Find the line that contains "### **Déclenchement automatique :**". Repeat that line and all lines following it, exactly, through the end of the listing below.

★ ★ ★ ★ ★

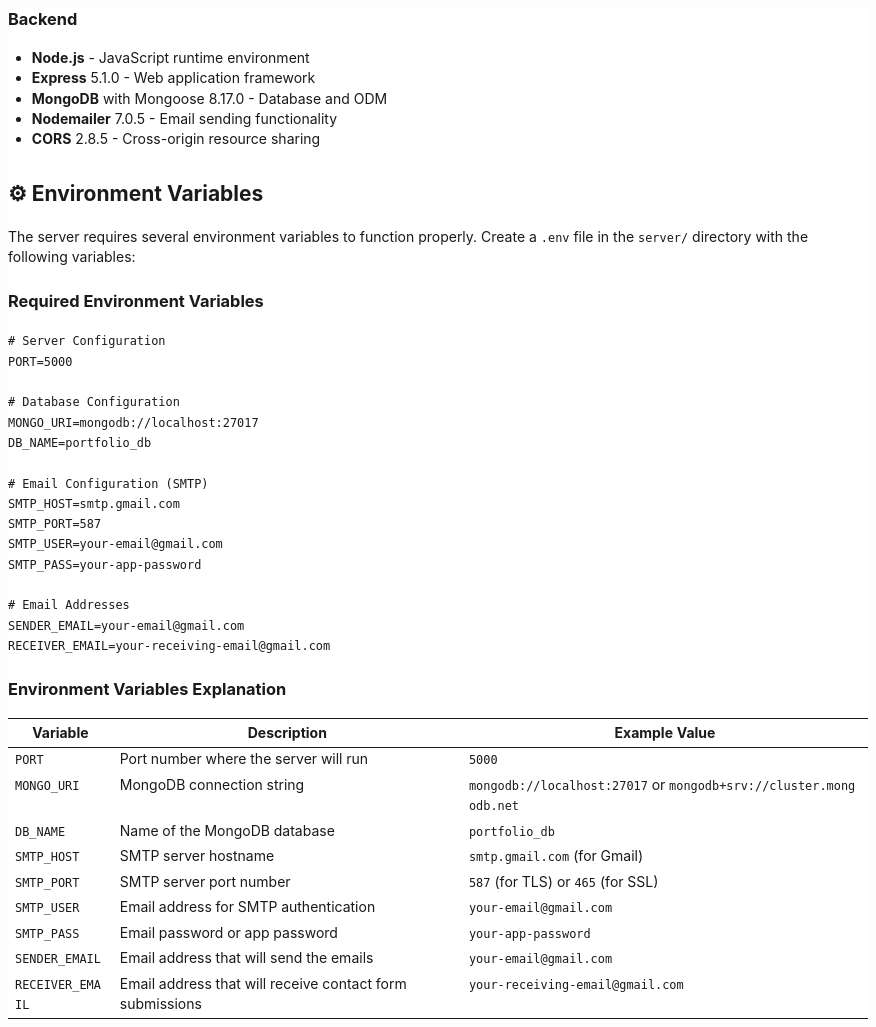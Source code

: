 ### Backend
- **Node.js** - JavaScript runtime environment
- **Express** 5.1.0 - Web application framework
- **MongoDB** with Mongoose 8.17.0 - Database and ODM
- **Nodemailer** 7.0.5 - Email sending functionality
- **CORS** 2.8.5 - Cross-origin resource sharing

## ⚙️ Environment Variables

The server requires several environment variables to function properly. Create a `.env` file in the `server/` directory with the following variables:

### Required Environment Variables

```env
# Server Configuration
PORT=5000

# Database Configuration
MONGO_URI=mongodb://localhost:27017
DB_NAME=portfolio_db

# Email Configuration (SMTP)
SMTP_HOST=smtp.gmail.com
SMTP_PORT=587
SMTP_USER=your-email@gmail.com
SMTP_PASS=your-app-password

# Email Addresses
SENDER_EMAIL=your-email@gmail.com
RECEIVER_EMAIL=your-receiving-email@gmail.com
```

### Environment Variables Explanation

| Variable | Description | Example Value |
|----------|-------------|---------------|
| `PORT` | Port number where the server will run | `5000` |
| `MONGO_URI` | MongoDB connection string | `mongodb://localhost:27017` or `mongodb+srv://cluster.mongodb.net` |
| `DB_NAME` | Name of the MongoDB database | `portfolio_db` |
| `SMTP_HOST` | SMTP server hostname | `smtp.gmail.com` (for Gmail) |
| `SMTP_PORT` | SMTP server port number | `587` (for TLS) or `465` (for SSL) |
| `SMTP_USER` | Email address for SMTP authentication | `your-email@gmail.com` |
| `SMTP_PASS` | Email password or app password | `your-app-password` |
| `SENDER_EMAIL` | Email address that will send the emails | `your-email@gmail.com` |
| `RECEIVER_EMAIL` | Email address that will receive contact form submissions | `your-receiving-email@gmail.com` |
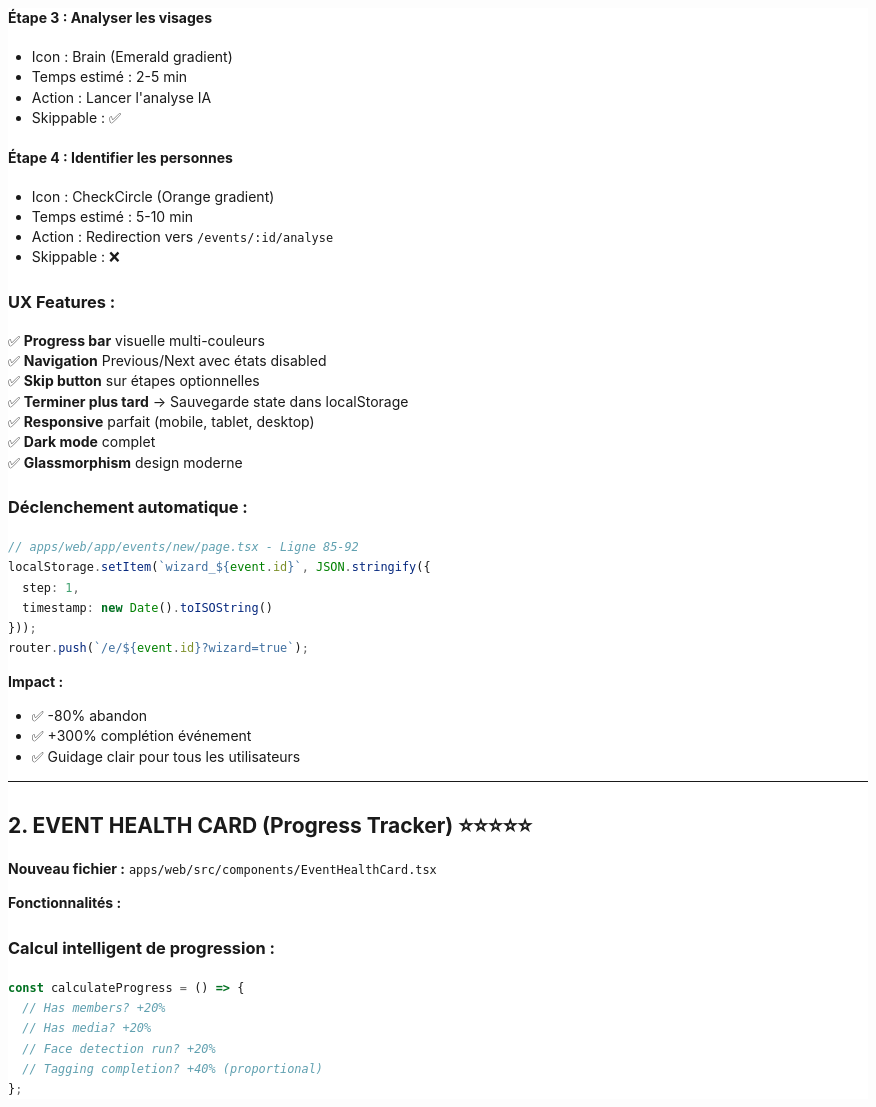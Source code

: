 #### **Étape 3 : Analyser les visages**
- Icon : Brain (Emerald gradient)
- Temps estimé : 2-5 min
- Action : Lancer l'analyse IA
- Skippable : ✅

#### **Étape 4 : Identifier les personnes**
- Icon : CheckCircle (Orange gradient)
- Temps estimé : 5-10 min
- Action : Redirection vers `/events/:id/analyse`
- Skippable : ❌

### **UX Features :**

✅ **Progress bar** visuelle multi-couleurs  
✅ **Navigation** Previous/Next avec états disabled  
✅ **Skip button** sur étapes optionnelles  
✅ **Terminer plus tard** → Sauvegarde state dans localStorage  
✅ **Responsive** parfait (mobile, tablet, desktop)  
✅ **Dark mode** complet  
✅ **Glassmorphism** design moderne  

### **Déclenchement automatique :**

```typescript
// apps/web/app/events/new/page.tsx - Ligne 85-92
localStorage.setItem(`wizard_${event.id}`, JSON.stringify({
  step: 1,
  timestamp: new Date().toISOString()
}));
router.push(`/e/${event.id}?wizard=true`);
```

**Impact :**  
- ✅ -80% abandon
- ✅ +300% complétion événement
- ✅ Guidage clair pour tous les utilisateurs

---

## 2. EVENT HEALTH CARD (Progress Tracker) ⭐⭐⭐⭐⭐

**Nouveau fichier :** `apps/web/src/components/EventHealthCard.tsx`

**Fonctionnalités :**

### **Calcul intelligent de progression :**

```typescript
const calculateProgress = () => {
  // Has members? +20%
  // Has media? +20%
  // Face detection run? +20%
  // Tagging completion? +40% (proportional)
};
```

★ ★ ★ ★ ★

**RESPONSE TO THIS EXERCISE:**
### **Déclenchement automatique :**

```typescript
// apps/web/app/events/new/page.tsx - Ligne 85-92
localStorage.setItem(`wizard_${event.id}`, JSON.stringify({
  step: 1,
  timestamp: new Date().toISOString()
}));
router.push(`/e/${event.id}?wizard=true`);
```

**Impact :**  
- ✅ -80% abandon
- ✅ +300% complétion événement
- ✅ Guidage clair pour tous les utilisateurs

---

## 2. EVENT HEALTH CARD (Progress Tracker) ⭐⭐⭐⭐⭐

**Nouveau fichier :** `apps/web/src/components/EventHealthCard.tsx`

**Fonctionnalités :**

### **Calcul intelligent de progression :**

```typescript
const calculateProgress = () => {
  // Has members? +20%
  // Has media? +20%
  // Face detection run? +20%
  // Tagging completion? +40% (proportional)
};
```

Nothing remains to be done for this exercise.